## Supplied records
----------------

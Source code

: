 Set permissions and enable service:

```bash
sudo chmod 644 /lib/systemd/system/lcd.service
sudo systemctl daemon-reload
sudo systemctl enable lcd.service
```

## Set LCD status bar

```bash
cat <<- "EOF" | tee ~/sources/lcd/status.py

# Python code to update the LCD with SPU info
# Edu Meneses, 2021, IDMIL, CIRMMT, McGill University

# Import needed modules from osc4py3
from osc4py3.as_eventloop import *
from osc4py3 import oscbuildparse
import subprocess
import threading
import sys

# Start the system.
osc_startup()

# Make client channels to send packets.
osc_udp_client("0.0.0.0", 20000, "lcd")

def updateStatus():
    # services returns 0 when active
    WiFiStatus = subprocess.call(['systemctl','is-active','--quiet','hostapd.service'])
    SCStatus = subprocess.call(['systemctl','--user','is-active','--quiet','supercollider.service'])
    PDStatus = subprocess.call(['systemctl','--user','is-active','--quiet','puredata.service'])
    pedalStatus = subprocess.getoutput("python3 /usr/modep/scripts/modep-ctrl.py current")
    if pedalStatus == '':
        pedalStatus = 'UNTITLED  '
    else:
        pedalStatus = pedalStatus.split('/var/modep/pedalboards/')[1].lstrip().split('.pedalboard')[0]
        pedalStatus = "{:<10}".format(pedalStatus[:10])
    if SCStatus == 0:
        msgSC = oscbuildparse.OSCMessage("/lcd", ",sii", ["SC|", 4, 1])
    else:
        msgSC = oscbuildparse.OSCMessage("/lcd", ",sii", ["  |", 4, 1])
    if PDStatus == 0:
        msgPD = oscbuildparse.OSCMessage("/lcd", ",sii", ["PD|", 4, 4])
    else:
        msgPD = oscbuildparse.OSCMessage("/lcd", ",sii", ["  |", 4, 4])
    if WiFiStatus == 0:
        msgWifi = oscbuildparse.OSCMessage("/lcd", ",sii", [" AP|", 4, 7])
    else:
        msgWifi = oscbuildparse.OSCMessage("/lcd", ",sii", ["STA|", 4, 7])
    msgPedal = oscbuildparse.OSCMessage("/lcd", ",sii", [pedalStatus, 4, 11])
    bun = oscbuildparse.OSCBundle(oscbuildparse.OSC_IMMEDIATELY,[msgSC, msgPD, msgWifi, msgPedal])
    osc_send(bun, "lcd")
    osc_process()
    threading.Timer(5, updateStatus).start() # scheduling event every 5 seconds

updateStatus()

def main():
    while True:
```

----------------

## Exercise objective
Answer with a number only: how many lines above have the word "active"?

## Problem solution
4